Top of Given data

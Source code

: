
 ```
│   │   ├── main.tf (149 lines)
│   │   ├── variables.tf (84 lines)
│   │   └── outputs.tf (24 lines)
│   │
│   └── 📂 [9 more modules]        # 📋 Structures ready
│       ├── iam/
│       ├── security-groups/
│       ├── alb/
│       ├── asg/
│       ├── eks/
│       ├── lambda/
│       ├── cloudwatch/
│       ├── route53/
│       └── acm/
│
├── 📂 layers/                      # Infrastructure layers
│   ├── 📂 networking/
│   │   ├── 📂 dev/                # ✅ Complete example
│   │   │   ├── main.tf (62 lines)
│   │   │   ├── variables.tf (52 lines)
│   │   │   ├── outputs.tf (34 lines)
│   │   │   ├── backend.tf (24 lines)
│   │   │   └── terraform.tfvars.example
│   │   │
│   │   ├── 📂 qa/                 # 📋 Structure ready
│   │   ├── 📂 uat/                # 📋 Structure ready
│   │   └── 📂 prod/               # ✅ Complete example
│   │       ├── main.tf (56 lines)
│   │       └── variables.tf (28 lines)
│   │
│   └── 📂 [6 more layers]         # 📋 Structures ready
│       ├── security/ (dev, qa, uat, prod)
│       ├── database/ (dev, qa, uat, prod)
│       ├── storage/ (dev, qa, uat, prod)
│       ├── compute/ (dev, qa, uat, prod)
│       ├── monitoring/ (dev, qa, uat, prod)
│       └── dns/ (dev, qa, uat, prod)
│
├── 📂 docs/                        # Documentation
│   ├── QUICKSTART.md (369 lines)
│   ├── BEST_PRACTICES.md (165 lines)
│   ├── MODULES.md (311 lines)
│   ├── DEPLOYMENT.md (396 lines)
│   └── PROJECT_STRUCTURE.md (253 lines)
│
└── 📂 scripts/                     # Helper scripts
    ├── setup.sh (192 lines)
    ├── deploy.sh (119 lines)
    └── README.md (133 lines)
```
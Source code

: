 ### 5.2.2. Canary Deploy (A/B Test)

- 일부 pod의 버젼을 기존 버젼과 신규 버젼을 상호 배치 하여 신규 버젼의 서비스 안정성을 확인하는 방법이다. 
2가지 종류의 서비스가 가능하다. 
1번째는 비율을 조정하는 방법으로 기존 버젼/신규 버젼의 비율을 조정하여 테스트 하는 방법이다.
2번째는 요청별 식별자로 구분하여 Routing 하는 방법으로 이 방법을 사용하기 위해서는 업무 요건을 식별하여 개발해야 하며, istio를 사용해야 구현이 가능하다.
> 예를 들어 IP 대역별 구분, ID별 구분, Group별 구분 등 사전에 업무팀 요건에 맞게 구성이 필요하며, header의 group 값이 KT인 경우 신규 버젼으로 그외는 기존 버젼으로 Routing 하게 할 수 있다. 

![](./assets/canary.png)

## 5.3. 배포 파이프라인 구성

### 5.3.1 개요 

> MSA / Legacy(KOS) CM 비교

Bottom of Given data

Report the lines above that have the word "Complete" in them.

■ **Reply**
│   │   ├── 📂 dev/                # ✅ Complete example
│   │   └── 📂 prod/               # ✅ Complete example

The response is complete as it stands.